Where and How To Market Your Small Business

Jason Channell
Ascent Publication
Published in
6 min readApr 20, 2017
Photo courtesy of Plano Magazine.

You got into business to make the world a better place. You saw something not quite right, and you could do something about it. You wanted to make a true difference and help your customers. You know it wouldn’t be easy, and the outcome uncertain. BUT, it would be worth it IF you could pull it off. Odds are you’re good at a certain thing, like welding, accounting, or baking and you want to make a better product to serve more people. This is the normal entrepreneur’s journey, well detailed in The E-Myth Revisited.

You’re outstanding at what you do, but you likely didn’t anticipate all the different areas you’d have to be good at to make your business run well. Especially true if you’re a sole proprietor. You’ve submitted to the maze of business ownership you’re looking for a guide to make your marketing simpler. We’re here to help.

  1. Website

The world has gone digital, and it’s not going back. This means your internet presence is very important. There was a time not long ago…a few well placed Yellow Pages ads would make the phone ring. That ship has sailed. The front door to your business now starts with WWW.

They have glossy ads and make things seem simple, but avoid site builders like WIX and SquareSpace. They may make it easier on the front end, but you WILL pay for their convenience in the long run. There are many things you can’t do in those platforms and will limit you in the future as your business and knowledge grows. In fact, there was an issue not long ago with Google routinely de-indexing WIX sites due to a technical issue.

Build a site telling your prospective customers about your business, what makes you different than your competition (your USP) and what you want them to do to take the next step. Do you want them to call, fill out a form, or come into your store? Let them know.

Jason’s Take: buy a domain through GoDaddy or similar registrar, buy hosting through WPEngine or HostGator if you’re a beginner. Media Temple is good hosting if you’re a touch more advanced. Install WordPress and get a solid theme like Genesis or Thesis and make it your own.

Tools: WordPress (Roughly 25% of the entire Internet runs on it for a good reason.) GoDaddy for registering websites. WPEngine, MediaTemple, and HostGator for hosting your website. Google Analytics. CrazyEgg.

2. SEO/LSEO

Search Engine Optimization is a four letter word in certain circles. Google seems to hate it and has been trying to stamp out this industry for a decade. Why is this so? Bad actors manipulate results to rank sites that should in no way be the best result for searches. Those bad actors are known as “black hat.”

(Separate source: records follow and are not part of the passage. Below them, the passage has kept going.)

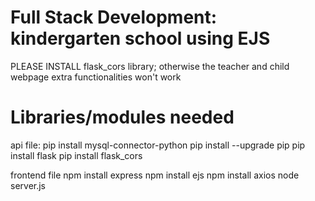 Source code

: # Full Stack Development: kindergarten school using EJS

PLEASE INSTALL flask_cors library; otherwise the teacher and child webpage extra functionalities won't work

# Libraries/modules needed
api file:
pip install mysql-connector-python
pip install --upgrade pip
pip install flask
pip install flask_cors

frontend file
npm install express
npm install ejs
npm install axios
node server.js
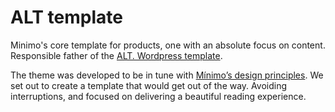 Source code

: # ALT template
Minimo's core template for products, one with an absolute focus on content.
Responsible father of the [ALT. Wordpress template](https://github.com/minimo-io/alt-wordpress-theme).

The theme was developed to be in tune with [Mínimo’s design principles](https://minimo.io/en/manifest/).
We set out to create a template that would get out of the way. Avoiding interruptions, and focused on delivering a beautiful reading experience.

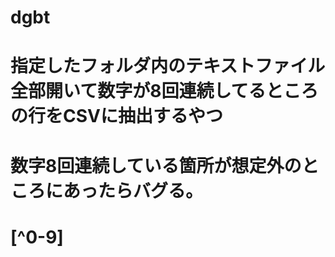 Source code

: # dgbt
# 指定したフォルダ内のテキストファイル全部開いて数字が8回連続してるところの行をCSVに抽出するやつ
# 数字8回連続している箇所が想定外のところにあったらバグる。
# [^0-9]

General or “national SEO” has many facets but can be broken down into 3 main areas: on-page, off-page, and technical. On page SEO deals with page content and elements. Off page SEO deals with links to your site from other sites and mentions without links from other sites. Technical SEO deals with things like site load times, being mobile friendly, proper site code readability and markup.

Local SEO deals with your physical location, your reviews in Google and sites like Yelp, and local content. Positive or negative reviews in Google tend to directly impact your local visibility in Google in my experience. One of the best things you can do to enhance your local presence is to make sure you’re listed on top local directories and all of your information matches. If Google sees several phone numbers, or busienss addresses it will cast doubt on what the truth is, and your rankings will drop.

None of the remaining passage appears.